Here's how we can think about Erlang. The following is theoretical discussion. Of primarily academic interest. Let's see if a really concise, natural language explanation is possible.

It simply already does well what we would want at the lowest level. We want the threads and concurrency and message passing to be real and primary.

Once we have basic actor agents, we build operations like the following. Write simple functions. List in named libraries for convenience. A.B here means A selected from B as usual. We can define actor agents like in flat concurrent prolog.

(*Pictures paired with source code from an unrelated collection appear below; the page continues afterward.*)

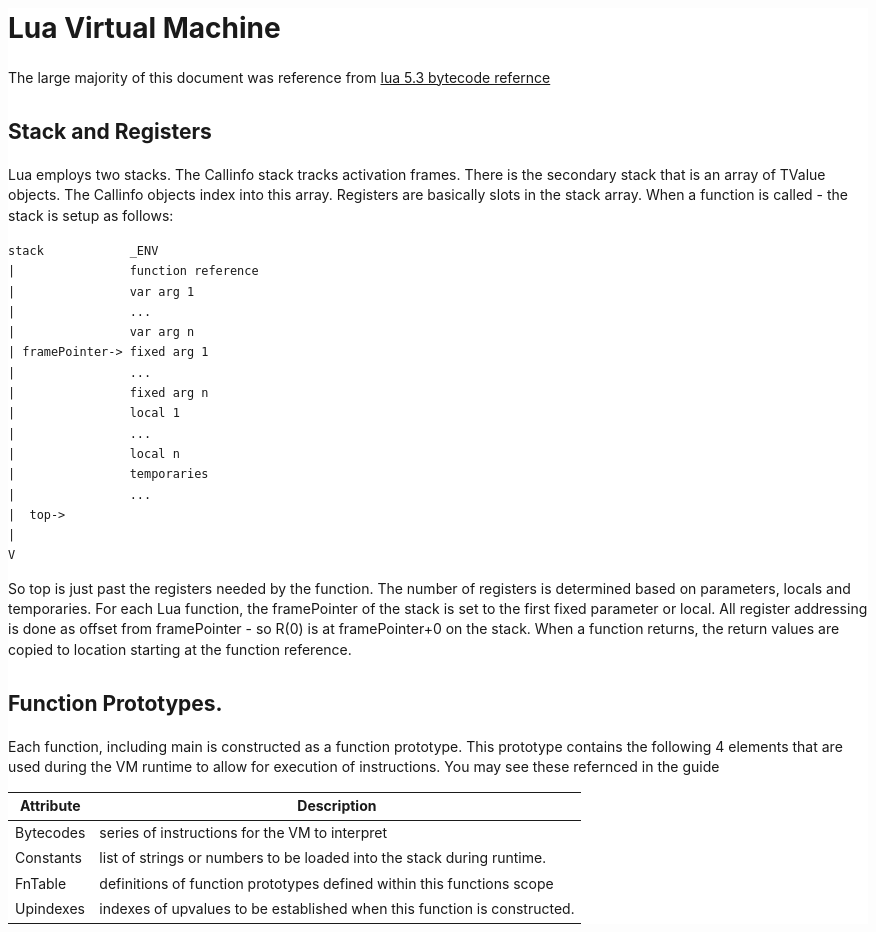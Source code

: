 # Lua Virtual Machine
The large majority of this document was reference from [lua 5.3 bytecode refernce](https://the-ravi-programming-language.readthedocs.io/en/latest/lua_bytecode_reference.html)

## Stack and Registers
Lua employs two stacks. The Callinfo stack tracks activation frames. There is the
secondary stack that is an array of TValue objects. The Callinfo objects index into
this array. Registers are basically slots in the stack array. When a function is
called - the stack is setup as follows:

```
stack            _ENV
|                function reference
|                var arg 1
|                ...
|                var arg n
| framePointer-> fixed arg 1
|                ...
|                fixed arg n
|                local 1
|                ...
|                local n
|                temporaries
|                ...
|  top->
|
V
```

So top is just past the registers needed by the function. The number of registers
is determined based on parameters, locals and temporaries. For each Lua function,
the framePointer of the stack is set to the first fixed parameter or local. All
register addressing is done as offset from framePointer - so R(0) is at
framePointer+0 on the stack. When a function returns, the return values are
copied to location starting at the function reference.

## Function Prototypes.
Each function, including main is constructed as a function prototype. This prototype
contains the following 4 elements that are used during the VM runtime to allow
for execution of instructions. You may see these refernced in the guide

| Attribute | Description |
|-----------|-------------|
| Bytecodes | series of instructions for the VM to interpret
| Constants | list of strings or numbers to be loaded into the stack during runtime.
| FnTable   | definitions of function prototypes defined within this functions scope
| Upindexes | indexes of upvalues to be established when this function is constructed.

Define some initial inputs, if any, Loads, define some Exceptions, heuristics that run on Loads, input messages, and prune the list of Operations, which are run on Loads until a valid output or time out or crash and restart or Operations all fail to produce a valid output in some order. Operations are defined as procedures, function in the base language. There may be Notes, for Petri net type marks or Holland tags, as actors agents can be treated as wholes as messages, and these implement, anyway, Hewitt actor rules, in that notes tell how to treat future messages. Valid outputs of Operations can be stored for a while as valid Inputs to other Destinations, which are stored addresses. Sent out as messages perhaps with some delay. Like: spawn(ForAll(A)(ForAll(B)(neuron(message(<>,<>,r).RandomsLibrary, f_initial=1/2).NeuronsLibrary).Operations).Operations).
Here: neuron would create a new actor agent for the pair indicated. Not necessary that pairs used. Tuples or more complex structure like other nets can be considered, if multiarrows allowed.

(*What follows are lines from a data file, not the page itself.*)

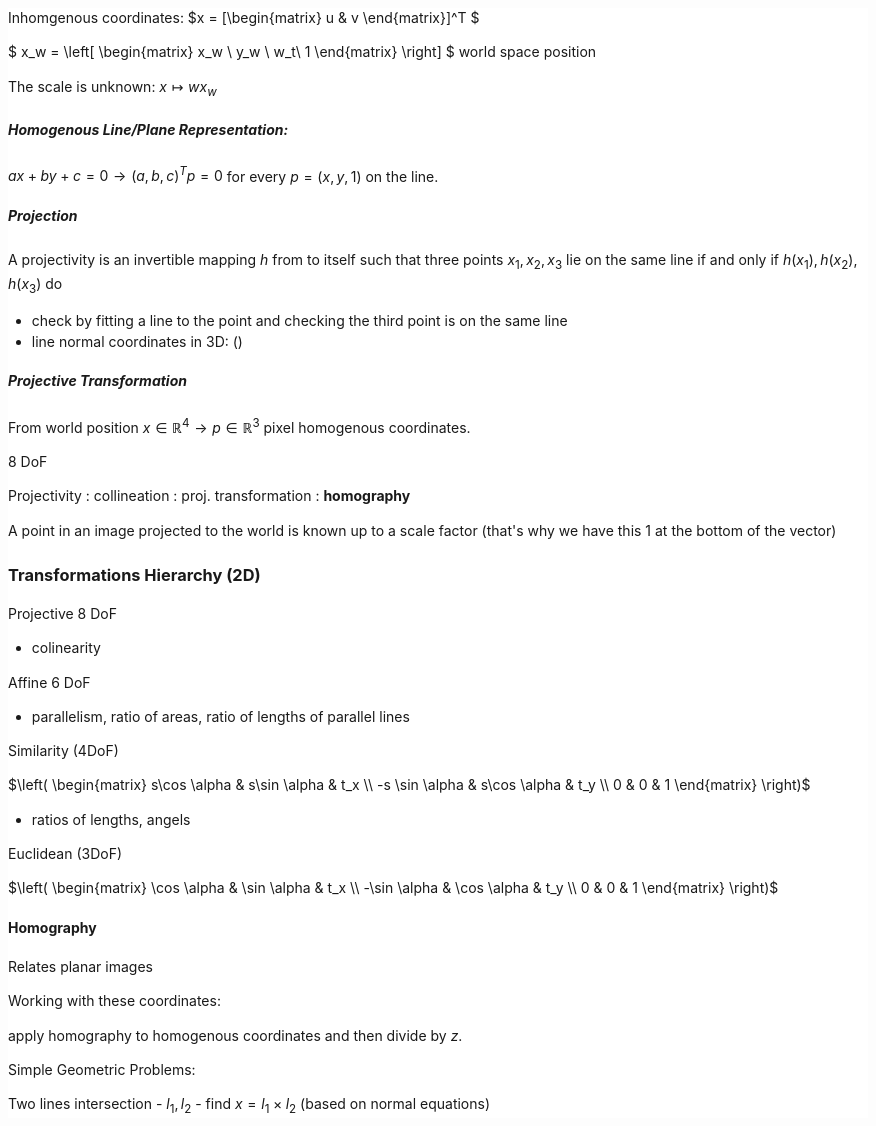 Inhomgenous coordinates: $x = [\begin{matrix} u & v \end{matrix}]^T $

$ x_w = \left[ \begin{matrix} x_w \\  y_w \\ w_t\\  1 \end{matrix} \right] $ world space position

The scale is unknown: $x \mapsto  w x_w$

##### Homogenous Line/Plane Representation:

$ax+by+c = 0 \to (a,b,c)^T p = 0$ for every $p = (x,y,1)$ on the line.

##### Projection

A projectivity is an invertible mapping $h$ from  to itself such that three points $x_1 , x_2 , x_3$ lie on the same line if and only if $h(x_1), h(x_2 ), h(x_3)$ do

- check by fitting a line to the point and checking the third point is on the same line
- line normal coordinates in 3D: ()

##### Projective Transformation

From  world position $x \in \mathbb R^4 \to p \in \mathbb R^3$ pixel homogenous coordinates. 

8 DoF

Projectivity : collineation :  proj. transformation : **homography**

A point in an image projected to the world is known up to a scale factor (that's why we have this 1 at the bottom of the vector)

### Transformations Hierarchy (2D)

Projective 8 DoF

- colinearity

Affine 6 DoF

- parallelism, ratio of areas, ratio of lengths of parallel lines

Similarity (4DoF)

$\left(  \begin{matrix} s\cos  \alpha &  s\sin \alpha  & t_x \\  -s \sin \alpha & s\cos \alpha & t_y \\ 0 & 0 & 1  \end{matrix} \right)$

- ratios of lengths, angels

Euclidean (3DoF)

$\left(  \begin{matrix} \cos  \alpha & \sin \alpha  & t_x \\  -\sin \alpha & \cos \alpha & t_y \\ 0 & 0 & 1  \end{matrix} \right)$

#### Homography

Relates planar images

Working with these coordinates:

apply homography to homogenous coordinates and then divide by $z$.

Simple Geometric Problems:

Two lines intersection - $l_1,l_2$ - find $x = l_1 \times l_2$  (based on normal equations)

Different actor agents have different operations and a neuron in a net can be a procedure that removes a load in A, a message it would operate on later, for example received but in queue, but operating on something else first, and instead sends that to B. Which has a different set of operations. Logic by elimination. This redirect may be with a frequency. Initially set at 1/2. Mundane learning by tweaking a coefficient in case output deviates from a developer supplied or network generated output is an operation among others inside actor agents of the net. Each does logic. And a log of which operations succeeded and which failed on which load reveals that logic. That can be a message sent to actors in the net. Meanwhile they tweak as net runs on messages sent to it as experience and performs reasoning and where reasoning fails changes reasoning, and as some messages document its reasoning failures it can change its reasoning based on its own descriptions of its own reasoning. Because testing different operations and characterizing what branches give a valid output which don't, is elimination logic, means to ordinary formal logic. Experience and logic are mixed. Neural nets can do logical reasoning, which is not always correct, but depends on experience, so nonmonotonic in the sense of McCarthy. Just usual logical, functional programming where well known actors or fcp agents are first class objects and the primary units.

This is how things like flat concurrent prolog operate. Makes for very short code. But challenging to predict what outputs, if any, code will produce. Analysis still required to model make good predictions about whether such a net will solve or not a particular problem. Open problem in science.